Like Davis, Wolf applauds Hazelmyer's return to music, AmRep's remobilization (a brace of reissues is in the works), and the return of Halo of Flies (as H.O.F.), although Davis insists that his old pal should use the entire name. Hell, the ex-Marine (a discussion of his sophisticated Libertarian politics would easily triple this article's pixel count) has always been into acronyms. Plus, the experimentaltard vibe the band's exploring now is universes away from the old Halo's visceral garage punk.
Most importantly, the band's lineup is different. While original drummer John Anglim—now living in Baltimore—travels to Minneapolis for the jam sessions that Hazelmyer's digitally mutates, bassist Tim McLaughlin has been replaced, not by a machine exactly, but by Dillinger Four bassist and seven-year Grumpy's veteran Paddy Costello. I caught up with Costello on the phone during a vocal tracking session for a forthcoming 7" (you're surprised?) at Hazelmyer's office. A partial transcript of our conversation follows.
TH: Dude, I tried to email you a while ago and the message bounced.

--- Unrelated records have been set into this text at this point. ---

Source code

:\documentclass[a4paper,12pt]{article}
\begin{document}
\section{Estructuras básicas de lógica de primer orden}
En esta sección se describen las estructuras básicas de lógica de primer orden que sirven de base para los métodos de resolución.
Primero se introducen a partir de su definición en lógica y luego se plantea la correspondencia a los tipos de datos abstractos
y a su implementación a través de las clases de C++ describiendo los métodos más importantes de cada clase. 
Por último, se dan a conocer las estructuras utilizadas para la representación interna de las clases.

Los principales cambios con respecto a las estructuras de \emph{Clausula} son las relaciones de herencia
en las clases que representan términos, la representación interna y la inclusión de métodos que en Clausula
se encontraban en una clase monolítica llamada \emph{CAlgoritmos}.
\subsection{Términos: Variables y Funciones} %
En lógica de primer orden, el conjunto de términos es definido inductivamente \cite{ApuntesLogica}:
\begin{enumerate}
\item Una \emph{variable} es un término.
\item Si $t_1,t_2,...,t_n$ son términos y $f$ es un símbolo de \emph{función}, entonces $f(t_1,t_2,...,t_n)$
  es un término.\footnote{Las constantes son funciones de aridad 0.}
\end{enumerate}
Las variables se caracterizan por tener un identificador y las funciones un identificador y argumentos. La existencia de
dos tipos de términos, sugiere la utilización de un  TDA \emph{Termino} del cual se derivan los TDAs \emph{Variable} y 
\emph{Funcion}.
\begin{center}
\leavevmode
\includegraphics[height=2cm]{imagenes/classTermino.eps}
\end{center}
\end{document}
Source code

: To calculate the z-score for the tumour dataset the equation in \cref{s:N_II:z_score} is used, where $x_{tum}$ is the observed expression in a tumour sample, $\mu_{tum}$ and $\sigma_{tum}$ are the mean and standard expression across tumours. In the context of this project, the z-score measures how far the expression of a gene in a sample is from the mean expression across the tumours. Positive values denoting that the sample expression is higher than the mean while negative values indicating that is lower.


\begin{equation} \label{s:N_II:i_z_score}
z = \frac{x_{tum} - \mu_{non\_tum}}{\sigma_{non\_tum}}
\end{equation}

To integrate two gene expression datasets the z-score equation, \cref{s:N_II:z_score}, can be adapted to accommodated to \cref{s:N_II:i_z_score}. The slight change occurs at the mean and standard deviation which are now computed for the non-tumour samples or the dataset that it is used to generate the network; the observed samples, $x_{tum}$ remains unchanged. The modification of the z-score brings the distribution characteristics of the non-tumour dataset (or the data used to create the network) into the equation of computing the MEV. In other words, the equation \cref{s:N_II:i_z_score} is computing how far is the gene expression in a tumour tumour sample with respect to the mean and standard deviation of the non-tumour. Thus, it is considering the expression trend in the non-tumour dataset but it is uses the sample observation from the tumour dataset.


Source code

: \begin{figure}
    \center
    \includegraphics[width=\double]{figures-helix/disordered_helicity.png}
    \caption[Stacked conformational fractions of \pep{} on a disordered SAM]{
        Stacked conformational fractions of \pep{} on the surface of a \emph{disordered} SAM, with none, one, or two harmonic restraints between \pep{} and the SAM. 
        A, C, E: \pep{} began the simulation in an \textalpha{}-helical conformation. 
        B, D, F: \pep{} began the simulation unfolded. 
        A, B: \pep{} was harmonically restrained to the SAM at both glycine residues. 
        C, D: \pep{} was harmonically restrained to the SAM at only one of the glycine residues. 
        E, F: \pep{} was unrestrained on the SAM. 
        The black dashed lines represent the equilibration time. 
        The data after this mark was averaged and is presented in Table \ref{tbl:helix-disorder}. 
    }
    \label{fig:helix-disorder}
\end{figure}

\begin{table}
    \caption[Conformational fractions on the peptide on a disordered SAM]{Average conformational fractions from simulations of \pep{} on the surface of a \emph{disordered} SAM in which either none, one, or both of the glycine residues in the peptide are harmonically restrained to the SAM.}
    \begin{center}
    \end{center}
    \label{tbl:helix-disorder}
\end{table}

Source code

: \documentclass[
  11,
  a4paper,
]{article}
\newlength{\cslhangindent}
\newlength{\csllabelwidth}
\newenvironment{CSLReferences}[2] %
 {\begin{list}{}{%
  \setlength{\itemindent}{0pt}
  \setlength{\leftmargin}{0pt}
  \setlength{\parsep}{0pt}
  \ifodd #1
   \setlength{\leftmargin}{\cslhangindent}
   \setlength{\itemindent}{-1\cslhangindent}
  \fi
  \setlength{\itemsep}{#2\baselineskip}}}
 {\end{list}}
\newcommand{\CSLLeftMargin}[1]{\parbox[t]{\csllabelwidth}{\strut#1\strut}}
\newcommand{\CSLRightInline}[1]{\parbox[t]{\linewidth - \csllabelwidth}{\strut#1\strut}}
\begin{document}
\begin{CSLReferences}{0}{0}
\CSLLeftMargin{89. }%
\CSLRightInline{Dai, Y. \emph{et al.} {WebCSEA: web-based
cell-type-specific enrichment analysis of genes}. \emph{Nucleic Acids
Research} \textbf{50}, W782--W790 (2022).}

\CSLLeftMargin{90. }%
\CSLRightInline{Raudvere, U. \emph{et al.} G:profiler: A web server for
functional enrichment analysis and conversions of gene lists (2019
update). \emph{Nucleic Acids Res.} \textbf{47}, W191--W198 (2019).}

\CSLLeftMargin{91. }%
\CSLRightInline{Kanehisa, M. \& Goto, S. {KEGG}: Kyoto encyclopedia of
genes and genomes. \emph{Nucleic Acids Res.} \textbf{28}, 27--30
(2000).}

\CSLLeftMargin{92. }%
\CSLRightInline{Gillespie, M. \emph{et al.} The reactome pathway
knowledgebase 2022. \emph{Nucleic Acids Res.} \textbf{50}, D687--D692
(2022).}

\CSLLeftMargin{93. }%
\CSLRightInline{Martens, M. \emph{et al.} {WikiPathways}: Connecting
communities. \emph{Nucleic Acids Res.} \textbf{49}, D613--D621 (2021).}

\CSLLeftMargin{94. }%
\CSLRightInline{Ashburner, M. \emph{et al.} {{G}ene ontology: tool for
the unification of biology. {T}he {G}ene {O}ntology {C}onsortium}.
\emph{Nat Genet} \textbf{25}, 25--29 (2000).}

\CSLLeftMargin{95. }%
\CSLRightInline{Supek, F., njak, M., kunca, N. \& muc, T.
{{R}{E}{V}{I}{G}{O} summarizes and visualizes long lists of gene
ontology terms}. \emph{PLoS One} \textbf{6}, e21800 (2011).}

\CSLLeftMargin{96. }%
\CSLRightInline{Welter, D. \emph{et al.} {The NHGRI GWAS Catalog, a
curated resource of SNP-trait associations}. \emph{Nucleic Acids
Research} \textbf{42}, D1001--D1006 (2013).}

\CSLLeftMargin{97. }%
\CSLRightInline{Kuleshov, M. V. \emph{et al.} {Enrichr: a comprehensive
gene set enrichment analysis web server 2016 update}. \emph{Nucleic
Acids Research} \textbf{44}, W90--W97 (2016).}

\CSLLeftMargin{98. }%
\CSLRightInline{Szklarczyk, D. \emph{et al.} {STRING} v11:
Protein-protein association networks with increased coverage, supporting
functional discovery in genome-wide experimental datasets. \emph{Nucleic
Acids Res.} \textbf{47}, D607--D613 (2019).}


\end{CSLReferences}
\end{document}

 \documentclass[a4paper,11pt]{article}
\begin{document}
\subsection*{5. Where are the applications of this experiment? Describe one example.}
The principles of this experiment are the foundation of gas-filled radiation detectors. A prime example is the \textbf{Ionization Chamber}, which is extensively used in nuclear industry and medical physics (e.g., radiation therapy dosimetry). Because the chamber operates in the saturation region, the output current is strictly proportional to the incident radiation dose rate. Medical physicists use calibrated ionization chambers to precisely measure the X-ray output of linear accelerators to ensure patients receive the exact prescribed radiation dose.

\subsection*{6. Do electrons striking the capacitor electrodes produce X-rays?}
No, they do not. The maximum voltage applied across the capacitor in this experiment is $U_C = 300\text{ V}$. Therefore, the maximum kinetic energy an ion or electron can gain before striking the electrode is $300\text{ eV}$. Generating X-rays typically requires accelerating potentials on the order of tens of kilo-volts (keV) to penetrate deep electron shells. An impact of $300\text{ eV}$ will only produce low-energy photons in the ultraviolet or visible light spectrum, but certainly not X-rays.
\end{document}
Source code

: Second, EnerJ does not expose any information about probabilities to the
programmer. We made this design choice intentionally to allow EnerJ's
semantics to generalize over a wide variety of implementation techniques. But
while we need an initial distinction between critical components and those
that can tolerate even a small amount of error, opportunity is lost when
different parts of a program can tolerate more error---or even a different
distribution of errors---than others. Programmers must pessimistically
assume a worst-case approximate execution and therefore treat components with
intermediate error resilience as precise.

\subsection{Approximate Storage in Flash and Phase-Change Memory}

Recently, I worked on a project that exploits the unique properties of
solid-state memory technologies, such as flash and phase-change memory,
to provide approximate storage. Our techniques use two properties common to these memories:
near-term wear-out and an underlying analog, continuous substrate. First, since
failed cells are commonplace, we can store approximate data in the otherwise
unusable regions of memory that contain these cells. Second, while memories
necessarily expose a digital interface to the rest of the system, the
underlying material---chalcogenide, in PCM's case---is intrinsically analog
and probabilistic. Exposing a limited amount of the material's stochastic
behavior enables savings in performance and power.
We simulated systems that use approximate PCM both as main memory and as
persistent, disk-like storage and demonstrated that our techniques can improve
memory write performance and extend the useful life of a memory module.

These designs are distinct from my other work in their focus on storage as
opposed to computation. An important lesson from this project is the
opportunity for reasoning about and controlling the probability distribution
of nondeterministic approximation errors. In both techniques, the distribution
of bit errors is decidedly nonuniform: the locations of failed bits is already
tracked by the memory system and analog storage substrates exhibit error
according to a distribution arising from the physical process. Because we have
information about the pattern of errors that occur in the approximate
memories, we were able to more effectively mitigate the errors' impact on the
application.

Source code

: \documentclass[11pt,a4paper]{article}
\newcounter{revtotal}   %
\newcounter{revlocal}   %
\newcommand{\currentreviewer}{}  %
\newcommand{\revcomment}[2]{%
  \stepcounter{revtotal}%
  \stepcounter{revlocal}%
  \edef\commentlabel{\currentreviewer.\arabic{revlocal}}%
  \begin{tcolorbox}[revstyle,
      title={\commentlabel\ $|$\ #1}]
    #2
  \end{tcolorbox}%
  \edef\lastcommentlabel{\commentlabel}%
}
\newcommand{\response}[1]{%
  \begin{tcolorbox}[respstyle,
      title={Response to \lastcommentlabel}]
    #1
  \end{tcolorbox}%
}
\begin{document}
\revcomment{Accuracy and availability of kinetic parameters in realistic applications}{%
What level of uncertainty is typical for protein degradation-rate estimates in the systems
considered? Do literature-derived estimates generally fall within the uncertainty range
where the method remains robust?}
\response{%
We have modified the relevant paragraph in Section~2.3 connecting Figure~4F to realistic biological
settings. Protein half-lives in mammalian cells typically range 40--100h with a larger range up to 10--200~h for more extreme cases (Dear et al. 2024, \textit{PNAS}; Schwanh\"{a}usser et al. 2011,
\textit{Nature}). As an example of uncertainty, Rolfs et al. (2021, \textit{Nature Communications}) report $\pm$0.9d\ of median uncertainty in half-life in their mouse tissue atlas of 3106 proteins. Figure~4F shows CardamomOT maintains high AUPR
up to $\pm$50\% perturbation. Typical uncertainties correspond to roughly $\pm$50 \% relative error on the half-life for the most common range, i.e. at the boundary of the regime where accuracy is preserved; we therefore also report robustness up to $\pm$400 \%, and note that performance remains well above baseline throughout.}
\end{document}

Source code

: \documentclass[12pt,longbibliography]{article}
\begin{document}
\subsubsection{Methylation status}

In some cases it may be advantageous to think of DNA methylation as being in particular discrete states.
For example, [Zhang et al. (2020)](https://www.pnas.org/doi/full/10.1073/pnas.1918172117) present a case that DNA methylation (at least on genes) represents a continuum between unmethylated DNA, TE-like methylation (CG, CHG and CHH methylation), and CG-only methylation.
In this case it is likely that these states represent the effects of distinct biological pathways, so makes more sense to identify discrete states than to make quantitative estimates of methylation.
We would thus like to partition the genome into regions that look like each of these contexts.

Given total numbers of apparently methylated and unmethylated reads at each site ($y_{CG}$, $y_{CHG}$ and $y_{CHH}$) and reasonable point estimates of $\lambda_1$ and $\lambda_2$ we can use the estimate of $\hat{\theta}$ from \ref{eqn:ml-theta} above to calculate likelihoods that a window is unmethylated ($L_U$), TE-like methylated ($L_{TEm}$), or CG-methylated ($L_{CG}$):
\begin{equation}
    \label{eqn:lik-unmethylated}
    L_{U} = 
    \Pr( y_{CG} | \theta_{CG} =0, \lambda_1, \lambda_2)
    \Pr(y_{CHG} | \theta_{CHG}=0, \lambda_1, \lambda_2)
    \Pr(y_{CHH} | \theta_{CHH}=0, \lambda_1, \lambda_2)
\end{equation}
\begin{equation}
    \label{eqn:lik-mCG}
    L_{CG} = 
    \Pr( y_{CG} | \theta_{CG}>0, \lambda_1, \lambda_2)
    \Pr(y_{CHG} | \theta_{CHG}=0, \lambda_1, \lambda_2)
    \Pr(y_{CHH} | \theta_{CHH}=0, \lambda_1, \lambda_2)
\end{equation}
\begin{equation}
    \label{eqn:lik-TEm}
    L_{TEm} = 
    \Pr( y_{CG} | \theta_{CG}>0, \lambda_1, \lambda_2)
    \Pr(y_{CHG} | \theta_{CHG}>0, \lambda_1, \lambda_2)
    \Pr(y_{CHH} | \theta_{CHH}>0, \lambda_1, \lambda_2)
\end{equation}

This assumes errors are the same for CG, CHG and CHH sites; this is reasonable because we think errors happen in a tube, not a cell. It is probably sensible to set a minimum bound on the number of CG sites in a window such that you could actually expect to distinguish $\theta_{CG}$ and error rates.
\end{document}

We're too fucked up to talk now.
Stylus: Lemme talk to Paddy.
PC: Is this the interview? Have I been duped? I'll talk about anything but rectal boils.
Stylus: How did you get sucked into H.O.F.?
PC: Tom and I got loaded at the northeast Grumpy's one night. I sang, and he realized that I had a song in my heart. It was kinda like some “American Idol”-type shit. He heard my pipes. He was wearing these sunglasses and smoking a big cigar and he said "I'll make you a star,' and I said 'let's do it.' I didn't even know I was in Halo of Flies until Tom showed me the mock-up for the first 7" cover. Up until that point, I thought the name of the band was Tom Thinks Paddy Wears Big Pink Panties, which I was totally copacetic with.
Stylus: What are you working on tonight?
PC: We're gonna do a split 7" with Billy Childish's new band, so we wrote a song about how much we hate the British. (Note: Hazelmyer and Childish are dear old friends, to the extent that the former picks up canned herbal tea—which he calls "hippie supplies"—for the latter at Whole Foods and ships it to England. Still, you can rest assured Costello isn't kidding.)
Stylus: What do you like best about Tom?
PC: How he never lets on what he's planning…or what he's done. He can be standing next to some chowderhead in a white baseball cap on backwards at a bar, and the guy'll be talking about how Meantime is his favorite album, and Tom won't say shit.
While Costello is 90% on the mark. Hazelmyer does let a little something about the future out now and then. He had Dalek have already taken A Purge of Dissidents on the road a little, with showings at Galleries Magda Danysz in Paris and Jonathan Levine Gallery in New York, and plan to do more gallery shows. In the, um, meantime, the video will be providing support on the Melvins' fall tour, with Hazelmyer along to take care of the screenings. The label? Who knows? He's having fun with it now, and as he says "I've learned never to say 'never' to anything." Meanwhile, Davis wonders when he's going to start painting again. Painting?